Top of Records supplied

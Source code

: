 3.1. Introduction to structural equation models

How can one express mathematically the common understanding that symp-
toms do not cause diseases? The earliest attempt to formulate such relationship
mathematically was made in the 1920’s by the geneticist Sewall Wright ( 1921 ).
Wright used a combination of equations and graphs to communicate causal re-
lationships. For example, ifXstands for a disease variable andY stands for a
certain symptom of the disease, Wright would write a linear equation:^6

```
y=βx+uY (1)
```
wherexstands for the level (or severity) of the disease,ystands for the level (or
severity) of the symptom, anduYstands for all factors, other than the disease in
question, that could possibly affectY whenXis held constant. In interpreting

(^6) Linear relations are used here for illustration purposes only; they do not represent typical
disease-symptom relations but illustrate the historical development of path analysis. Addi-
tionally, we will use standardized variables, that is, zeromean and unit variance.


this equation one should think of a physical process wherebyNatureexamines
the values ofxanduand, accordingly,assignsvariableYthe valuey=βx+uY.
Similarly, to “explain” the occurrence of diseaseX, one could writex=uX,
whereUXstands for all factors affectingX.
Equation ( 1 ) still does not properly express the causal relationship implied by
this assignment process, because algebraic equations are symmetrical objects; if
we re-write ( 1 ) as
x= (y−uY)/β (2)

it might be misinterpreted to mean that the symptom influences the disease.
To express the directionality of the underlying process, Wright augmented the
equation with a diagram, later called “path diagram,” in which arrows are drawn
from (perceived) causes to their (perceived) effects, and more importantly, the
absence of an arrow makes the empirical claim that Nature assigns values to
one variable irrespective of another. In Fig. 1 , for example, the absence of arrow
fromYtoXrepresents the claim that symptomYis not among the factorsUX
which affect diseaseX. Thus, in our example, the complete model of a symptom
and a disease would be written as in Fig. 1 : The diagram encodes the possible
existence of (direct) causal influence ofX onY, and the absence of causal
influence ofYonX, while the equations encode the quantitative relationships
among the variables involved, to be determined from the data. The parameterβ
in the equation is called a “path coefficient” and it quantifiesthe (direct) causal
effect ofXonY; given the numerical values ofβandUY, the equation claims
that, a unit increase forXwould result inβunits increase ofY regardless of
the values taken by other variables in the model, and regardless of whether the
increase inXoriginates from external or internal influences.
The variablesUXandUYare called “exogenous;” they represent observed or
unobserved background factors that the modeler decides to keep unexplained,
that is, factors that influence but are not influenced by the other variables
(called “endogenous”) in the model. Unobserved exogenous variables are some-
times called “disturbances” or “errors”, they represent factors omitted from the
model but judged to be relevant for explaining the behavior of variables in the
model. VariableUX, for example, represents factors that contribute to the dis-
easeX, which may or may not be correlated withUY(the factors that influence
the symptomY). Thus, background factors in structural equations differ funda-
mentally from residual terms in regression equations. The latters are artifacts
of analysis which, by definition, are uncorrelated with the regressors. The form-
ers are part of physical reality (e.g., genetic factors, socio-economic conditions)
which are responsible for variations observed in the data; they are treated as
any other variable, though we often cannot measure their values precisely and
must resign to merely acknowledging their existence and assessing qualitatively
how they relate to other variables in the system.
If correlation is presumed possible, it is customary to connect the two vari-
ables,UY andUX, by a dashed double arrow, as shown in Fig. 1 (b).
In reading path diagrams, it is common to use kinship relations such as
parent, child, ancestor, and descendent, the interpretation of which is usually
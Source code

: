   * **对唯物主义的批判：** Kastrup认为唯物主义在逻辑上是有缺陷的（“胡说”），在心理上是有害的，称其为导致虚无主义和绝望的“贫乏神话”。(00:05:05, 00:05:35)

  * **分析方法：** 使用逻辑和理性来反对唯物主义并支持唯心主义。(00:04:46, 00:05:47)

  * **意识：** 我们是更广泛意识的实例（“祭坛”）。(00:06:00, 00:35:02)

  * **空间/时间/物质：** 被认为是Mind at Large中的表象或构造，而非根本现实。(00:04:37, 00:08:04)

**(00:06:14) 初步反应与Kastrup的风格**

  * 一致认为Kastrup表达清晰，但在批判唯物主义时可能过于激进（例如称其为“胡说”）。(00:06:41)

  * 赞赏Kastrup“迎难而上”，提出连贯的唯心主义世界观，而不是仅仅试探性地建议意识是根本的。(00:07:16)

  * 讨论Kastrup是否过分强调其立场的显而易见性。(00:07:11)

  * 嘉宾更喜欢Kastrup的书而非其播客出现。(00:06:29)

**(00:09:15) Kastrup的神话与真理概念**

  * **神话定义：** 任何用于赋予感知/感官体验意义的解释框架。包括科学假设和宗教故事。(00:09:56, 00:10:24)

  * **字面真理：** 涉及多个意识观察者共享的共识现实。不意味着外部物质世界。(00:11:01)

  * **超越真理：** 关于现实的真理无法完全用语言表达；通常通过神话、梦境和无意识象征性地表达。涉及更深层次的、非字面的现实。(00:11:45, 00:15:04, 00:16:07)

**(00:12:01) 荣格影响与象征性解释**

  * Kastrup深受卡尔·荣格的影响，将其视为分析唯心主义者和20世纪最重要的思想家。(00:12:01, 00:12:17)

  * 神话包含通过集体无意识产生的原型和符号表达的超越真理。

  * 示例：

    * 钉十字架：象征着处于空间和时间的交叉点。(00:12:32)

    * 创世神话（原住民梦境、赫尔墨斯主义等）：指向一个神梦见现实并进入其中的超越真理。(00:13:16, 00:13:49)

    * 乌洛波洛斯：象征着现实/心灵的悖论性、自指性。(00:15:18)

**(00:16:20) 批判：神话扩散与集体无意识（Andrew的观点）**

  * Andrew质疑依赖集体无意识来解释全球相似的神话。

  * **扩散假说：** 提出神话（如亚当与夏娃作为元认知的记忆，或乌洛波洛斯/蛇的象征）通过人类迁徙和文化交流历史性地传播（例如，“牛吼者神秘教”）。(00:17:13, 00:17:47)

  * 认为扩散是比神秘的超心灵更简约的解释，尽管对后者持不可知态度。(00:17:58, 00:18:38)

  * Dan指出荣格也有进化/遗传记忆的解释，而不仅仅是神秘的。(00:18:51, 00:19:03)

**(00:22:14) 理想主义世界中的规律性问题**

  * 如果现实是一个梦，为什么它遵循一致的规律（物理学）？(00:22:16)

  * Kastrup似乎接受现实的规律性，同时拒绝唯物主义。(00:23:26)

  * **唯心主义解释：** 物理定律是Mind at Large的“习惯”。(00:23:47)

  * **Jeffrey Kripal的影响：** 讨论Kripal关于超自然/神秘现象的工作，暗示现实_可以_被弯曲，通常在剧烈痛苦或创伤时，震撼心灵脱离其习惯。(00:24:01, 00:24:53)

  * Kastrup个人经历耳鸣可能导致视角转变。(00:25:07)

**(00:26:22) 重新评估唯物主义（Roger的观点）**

Bottom of Records supplied

Restate, word for word and with nothing added, the lines from the first line of the listing through the one where "question, that could" stands.

Source code

: 3.1. Introduction to structural equation models

How can one express mathematically the common understanding that symp-
toms do not cause diseases? The earliest attempt to formulate such relationship
mathematically was made in the 1920’s by the geneticist Sewall Wright ( 1921 ).
Wright used a combination of equations and graphs to communicate causal re-
lationships. For example, ifXstands for a disease variable andY stands for a
certain symptom of the disease, Wright would write a linear equation:^6

```
y=βx+uY (1)
```
wherexstands for the level (or severity) of the disease,ystands for the level (or
severity) of the symptom, anduYstands for all factors, other than the disease in
question, that could possibly affectY whenXis held constant. In interpreting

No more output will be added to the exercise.